## What the exercise asks
Collect the lines of the entries where "apiInstance" shows up.

-------- Exercise inputs --------

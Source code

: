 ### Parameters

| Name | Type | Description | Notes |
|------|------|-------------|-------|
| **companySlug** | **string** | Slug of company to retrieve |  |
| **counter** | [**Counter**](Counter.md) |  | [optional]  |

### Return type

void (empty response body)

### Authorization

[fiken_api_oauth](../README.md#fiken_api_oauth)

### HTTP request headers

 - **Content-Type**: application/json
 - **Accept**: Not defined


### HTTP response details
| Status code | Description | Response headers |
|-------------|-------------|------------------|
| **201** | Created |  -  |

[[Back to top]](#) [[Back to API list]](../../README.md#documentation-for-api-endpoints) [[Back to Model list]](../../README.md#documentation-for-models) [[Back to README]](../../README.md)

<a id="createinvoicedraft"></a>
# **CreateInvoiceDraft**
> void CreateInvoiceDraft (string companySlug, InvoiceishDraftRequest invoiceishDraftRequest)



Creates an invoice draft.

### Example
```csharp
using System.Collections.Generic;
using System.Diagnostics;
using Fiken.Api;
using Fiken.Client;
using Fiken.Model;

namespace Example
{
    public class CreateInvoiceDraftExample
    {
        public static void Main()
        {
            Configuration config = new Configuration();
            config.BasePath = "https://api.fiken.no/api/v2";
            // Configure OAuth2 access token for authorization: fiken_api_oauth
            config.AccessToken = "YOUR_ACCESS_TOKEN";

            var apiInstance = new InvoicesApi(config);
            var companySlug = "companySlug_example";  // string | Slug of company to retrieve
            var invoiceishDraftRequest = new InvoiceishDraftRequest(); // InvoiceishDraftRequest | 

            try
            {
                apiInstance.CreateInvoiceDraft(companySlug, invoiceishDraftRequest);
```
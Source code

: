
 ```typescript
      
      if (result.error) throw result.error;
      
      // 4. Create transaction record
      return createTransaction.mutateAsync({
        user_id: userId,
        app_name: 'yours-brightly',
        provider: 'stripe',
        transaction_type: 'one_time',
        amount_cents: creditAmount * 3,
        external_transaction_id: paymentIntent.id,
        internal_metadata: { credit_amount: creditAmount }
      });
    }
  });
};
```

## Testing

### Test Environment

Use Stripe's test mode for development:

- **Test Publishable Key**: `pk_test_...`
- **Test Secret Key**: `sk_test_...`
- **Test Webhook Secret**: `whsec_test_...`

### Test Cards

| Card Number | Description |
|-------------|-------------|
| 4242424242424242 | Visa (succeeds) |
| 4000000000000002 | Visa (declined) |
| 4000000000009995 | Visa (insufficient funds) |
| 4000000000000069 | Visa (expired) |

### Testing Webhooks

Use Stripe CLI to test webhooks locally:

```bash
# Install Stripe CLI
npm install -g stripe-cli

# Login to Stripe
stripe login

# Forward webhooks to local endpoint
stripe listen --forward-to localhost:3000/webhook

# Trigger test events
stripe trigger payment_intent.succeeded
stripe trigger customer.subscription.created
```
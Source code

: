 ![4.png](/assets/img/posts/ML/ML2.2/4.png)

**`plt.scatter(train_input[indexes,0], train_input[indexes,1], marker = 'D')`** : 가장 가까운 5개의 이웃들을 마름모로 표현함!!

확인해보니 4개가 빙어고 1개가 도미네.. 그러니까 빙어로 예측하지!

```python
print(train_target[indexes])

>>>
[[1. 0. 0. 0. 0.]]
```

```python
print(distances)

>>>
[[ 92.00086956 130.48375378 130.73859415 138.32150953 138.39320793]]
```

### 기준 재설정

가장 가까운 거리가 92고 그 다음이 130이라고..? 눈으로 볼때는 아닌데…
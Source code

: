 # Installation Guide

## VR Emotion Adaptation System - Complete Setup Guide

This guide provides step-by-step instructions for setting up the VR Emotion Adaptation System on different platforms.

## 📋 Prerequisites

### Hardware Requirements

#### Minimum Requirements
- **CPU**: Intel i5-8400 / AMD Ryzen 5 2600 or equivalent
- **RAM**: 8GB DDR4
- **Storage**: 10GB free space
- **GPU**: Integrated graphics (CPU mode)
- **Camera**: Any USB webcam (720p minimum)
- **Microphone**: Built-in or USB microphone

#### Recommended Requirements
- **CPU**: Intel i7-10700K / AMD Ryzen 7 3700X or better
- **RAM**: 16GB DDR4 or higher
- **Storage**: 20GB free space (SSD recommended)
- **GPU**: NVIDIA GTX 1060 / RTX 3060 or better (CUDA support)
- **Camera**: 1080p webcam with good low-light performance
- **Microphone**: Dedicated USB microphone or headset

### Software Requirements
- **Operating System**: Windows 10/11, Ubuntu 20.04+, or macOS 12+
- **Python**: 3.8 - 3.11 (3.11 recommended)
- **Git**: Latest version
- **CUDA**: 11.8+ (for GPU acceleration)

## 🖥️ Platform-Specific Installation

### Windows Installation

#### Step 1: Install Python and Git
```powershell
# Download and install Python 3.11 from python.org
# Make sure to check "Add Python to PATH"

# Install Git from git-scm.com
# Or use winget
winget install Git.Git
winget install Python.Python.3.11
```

--------

## Result
            var apiInstance = new InvoicesApi(config);
                apiInstance.CreateInvoiceDraft(companySlug, invoiceishDraftRequest);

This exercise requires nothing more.